Stored entries
BEGIN

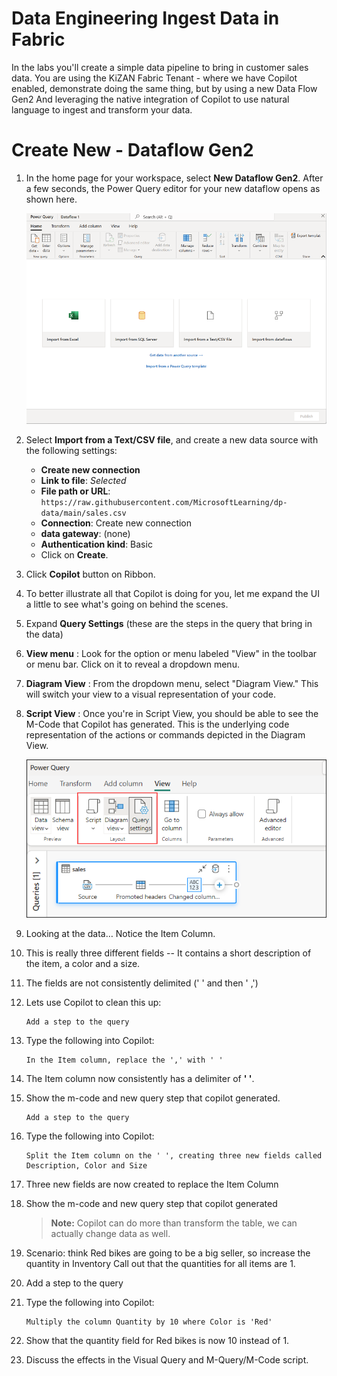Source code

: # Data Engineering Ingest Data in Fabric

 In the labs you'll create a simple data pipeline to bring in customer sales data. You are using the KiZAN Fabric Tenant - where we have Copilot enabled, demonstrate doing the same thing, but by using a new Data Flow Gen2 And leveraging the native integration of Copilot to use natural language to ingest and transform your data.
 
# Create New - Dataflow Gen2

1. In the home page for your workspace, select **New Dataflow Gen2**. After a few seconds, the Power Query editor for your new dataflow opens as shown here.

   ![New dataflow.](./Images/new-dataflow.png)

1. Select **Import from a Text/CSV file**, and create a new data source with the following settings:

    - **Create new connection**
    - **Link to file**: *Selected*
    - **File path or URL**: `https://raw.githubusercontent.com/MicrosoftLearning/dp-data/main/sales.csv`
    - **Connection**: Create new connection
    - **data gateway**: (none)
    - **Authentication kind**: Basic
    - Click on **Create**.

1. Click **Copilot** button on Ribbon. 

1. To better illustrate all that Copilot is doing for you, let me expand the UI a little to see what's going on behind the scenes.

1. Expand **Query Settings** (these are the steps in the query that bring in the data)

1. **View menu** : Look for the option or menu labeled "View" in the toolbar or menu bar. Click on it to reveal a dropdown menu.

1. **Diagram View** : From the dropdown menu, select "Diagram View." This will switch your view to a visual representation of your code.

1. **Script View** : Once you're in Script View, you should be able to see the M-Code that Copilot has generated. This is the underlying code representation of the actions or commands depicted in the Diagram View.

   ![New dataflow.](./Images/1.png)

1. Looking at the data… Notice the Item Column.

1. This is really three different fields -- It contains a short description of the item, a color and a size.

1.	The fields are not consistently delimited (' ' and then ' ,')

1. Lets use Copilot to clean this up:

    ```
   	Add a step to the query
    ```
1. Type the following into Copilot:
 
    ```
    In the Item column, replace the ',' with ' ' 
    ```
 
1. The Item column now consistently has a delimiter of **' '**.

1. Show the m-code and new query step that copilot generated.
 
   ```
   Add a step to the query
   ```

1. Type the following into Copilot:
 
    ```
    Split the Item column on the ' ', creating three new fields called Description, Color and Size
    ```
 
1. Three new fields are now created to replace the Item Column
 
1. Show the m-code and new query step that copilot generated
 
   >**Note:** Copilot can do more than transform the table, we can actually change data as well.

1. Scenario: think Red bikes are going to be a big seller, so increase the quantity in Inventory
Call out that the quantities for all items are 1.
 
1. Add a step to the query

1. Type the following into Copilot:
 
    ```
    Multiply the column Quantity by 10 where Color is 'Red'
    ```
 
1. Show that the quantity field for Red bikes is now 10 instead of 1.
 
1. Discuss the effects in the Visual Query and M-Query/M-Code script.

END

The answer must consist solely of the lines from the first line of the data through the line containing "1. Click **Copilot** button on Ribbon.", inclusive, reproduced exactly and without pictures.

WRITTEN SOLUTION:
Source code

: # Data Engineering Ingest Data in Fabric

 In the labs you'll create a simple data pipeline to bring in customer sales data. You are using the KiZAN Fabric Tenant - where we have Copilot enabled, demonstrate doing the same thing, but by using a new Data Flow Gen2 And leveraging the native integration of Copilot to use natural language to ingest and transform your data.
 
# Create New - Dataflow Gen2

1. In the home page for your workspace, select **New Dataflow Gen2**. After a few seconds, the Power Query editor for your new dataflow opens as shown here.

   ![New dataflow.](./Images/new-dataflow.png)

1. Select **Import from a Text/CSV file**, and create a new data source with the following settings:

    - **Create new connection**
    - **Link to file**: *Selected*
    - **File path or URL**: `https://raw.githubusercontent.com/MicrosoftLearning/dp-data/main/sales.csv`
    - **Connection**: Create new connection
    - **data gateway**: (none)
    - **Authentication kind**: Basic
    - Click on **Create**.

1. Click **Copilot** button on Ribbon. 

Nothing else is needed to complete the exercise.